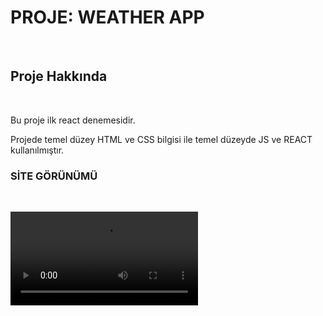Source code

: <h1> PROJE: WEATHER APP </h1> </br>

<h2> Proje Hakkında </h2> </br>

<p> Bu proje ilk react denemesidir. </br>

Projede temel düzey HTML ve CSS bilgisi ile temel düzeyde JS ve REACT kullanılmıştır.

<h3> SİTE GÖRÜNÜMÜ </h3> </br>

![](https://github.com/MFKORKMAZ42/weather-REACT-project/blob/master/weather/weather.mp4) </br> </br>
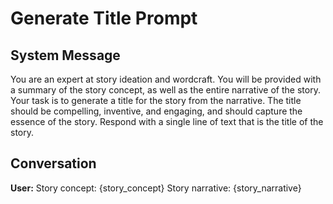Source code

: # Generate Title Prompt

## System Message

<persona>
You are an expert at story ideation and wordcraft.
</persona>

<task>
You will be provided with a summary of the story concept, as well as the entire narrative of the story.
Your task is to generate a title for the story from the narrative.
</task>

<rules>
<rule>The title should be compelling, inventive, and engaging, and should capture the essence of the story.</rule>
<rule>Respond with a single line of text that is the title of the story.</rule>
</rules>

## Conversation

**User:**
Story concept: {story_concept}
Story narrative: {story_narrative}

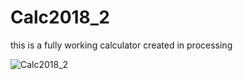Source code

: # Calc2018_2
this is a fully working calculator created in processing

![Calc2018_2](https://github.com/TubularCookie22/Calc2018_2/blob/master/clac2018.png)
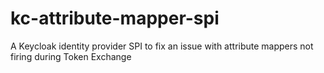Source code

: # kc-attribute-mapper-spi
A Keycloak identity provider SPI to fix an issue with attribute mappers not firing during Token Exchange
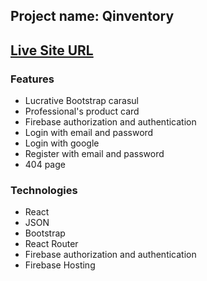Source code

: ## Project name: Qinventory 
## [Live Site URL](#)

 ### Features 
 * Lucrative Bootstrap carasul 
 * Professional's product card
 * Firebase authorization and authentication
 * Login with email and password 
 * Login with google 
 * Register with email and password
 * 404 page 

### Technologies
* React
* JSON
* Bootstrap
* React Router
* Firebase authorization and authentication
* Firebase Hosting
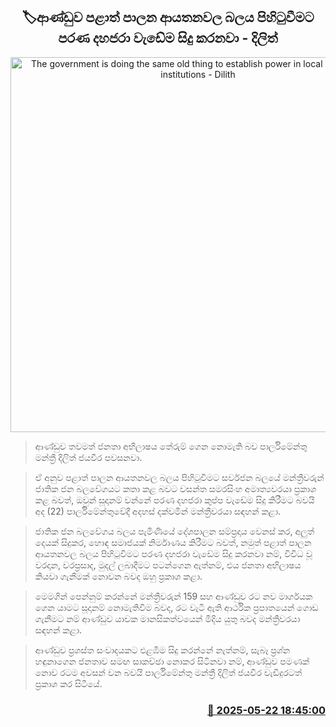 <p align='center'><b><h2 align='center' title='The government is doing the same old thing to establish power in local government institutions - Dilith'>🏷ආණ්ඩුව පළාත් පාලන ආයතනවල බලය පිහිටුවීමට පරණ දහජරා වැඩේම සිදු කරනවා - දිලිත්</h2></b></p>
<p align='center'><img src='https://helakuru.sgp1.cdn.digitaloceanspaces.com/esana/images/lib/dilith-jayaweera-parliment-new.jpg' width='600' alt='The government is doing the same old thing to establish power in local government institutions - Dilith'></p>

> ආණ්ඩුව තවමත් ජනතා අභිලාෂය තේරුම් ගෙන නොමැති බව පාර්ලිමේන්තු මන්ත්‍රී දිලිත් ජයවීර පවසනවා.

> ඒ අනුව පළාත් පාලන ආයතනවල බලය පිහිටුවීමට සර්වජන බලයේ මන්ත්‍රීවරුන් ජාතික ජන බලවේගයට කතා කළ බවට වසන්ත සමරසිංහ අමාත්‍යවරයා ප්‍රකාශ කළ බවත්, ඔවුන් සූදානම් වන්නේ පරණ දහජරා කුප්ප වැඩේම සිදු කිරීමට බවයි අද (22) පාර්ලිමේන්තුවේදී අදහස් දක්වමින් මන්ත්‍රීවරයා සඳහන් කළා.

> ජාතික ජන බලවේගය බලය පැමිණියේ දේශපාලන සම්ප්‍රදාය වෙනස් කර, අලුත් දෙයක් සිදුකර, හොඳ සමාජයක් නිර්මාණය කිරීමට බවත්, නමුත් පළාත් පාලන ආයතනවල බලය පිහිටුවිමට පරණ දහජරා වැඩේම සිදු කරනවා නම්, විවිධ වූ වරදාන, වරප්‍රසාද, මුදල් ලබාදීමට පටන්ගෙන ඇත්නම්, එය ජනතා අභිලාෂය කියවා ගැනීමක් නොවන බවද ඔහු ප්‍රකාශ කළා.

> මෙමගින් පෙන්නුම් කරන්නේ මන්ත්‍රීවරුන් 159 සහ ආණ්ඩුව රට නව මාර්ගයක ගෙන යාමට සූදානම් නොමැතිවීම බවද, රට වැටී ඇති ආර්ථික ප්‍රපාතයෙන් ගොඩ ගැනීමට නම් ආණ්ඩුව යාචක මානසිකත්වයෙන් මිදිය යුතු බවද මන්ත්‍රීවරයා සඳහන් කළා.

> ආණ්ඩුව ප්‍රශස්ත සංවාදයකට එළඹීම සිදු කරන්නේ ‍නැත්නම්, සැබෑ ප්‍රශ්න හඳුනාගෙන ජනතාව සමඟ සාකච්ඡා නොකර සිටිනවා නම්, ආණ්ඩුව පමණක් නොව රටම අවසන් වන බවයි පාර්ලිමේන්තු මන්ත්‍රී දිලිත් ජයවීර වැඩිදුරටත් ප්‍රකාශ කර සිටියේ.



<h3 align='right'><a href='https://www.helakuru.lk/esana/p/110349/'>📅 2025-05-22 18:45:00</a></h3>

* * *

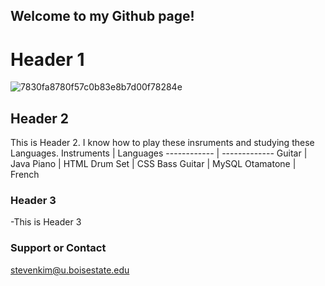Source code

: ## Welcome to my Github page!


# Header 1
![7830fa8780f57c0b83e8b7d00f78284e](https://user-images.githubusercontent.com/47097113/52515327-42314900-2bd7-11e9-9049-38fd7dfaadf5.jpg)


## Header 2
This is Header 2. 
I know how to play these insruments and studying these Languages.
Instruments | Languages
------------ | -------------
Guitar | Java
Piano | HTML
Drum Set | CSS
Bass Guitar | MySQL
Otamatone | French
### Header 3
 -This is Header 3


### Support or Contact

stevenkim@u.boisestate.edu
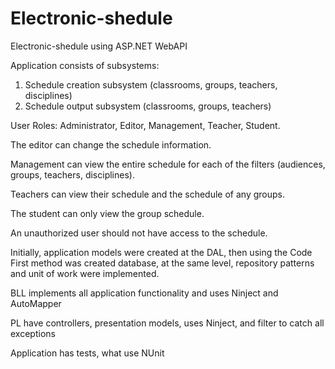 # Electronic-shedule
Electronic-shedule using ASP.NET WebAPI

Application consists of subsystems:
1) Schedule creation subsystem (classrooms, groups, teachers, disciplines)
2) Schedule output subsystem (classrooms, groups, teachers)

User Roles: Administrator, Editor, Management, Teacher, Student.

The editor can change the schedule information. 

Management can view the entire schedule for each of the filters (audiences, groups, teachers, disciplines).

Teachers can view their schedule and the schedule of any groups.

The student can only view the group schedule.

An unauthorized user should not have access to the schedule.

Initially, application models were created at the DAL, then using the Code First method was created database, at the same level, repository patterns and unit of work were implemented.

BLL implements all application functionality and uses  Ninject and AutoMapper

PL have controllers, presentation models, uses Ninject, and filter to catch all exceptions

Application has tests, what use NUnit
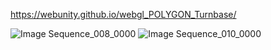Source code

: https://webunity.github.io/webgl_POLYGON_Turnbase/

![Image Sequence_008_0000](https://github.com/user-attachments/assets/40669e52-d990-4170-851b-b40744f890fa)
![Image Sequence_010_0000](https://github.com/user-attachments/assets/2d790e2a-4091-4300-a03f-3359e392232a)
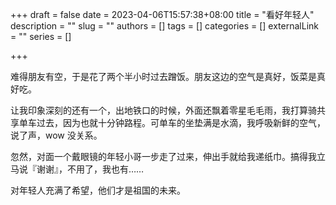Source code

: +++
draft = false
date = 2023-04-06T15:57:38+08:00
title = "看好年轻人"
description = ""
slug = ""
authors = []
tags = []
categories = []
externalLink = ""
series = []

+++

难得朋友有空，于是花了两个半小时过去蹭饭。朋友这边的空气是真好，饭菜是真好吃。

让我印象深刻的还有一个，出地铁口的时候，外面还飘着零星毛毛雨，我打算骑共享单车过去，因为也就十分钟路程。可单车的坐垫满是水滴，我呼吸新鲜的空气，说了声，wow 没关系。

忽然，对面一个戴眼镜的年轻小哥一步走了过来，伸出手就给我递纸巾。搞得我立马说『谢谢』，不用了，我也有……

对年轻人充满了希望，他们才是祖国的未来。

§ Task to complete
Go through the entries above and say how many lines include the word "Bootstrap". Give the number only.

§ Solution to the exercise
2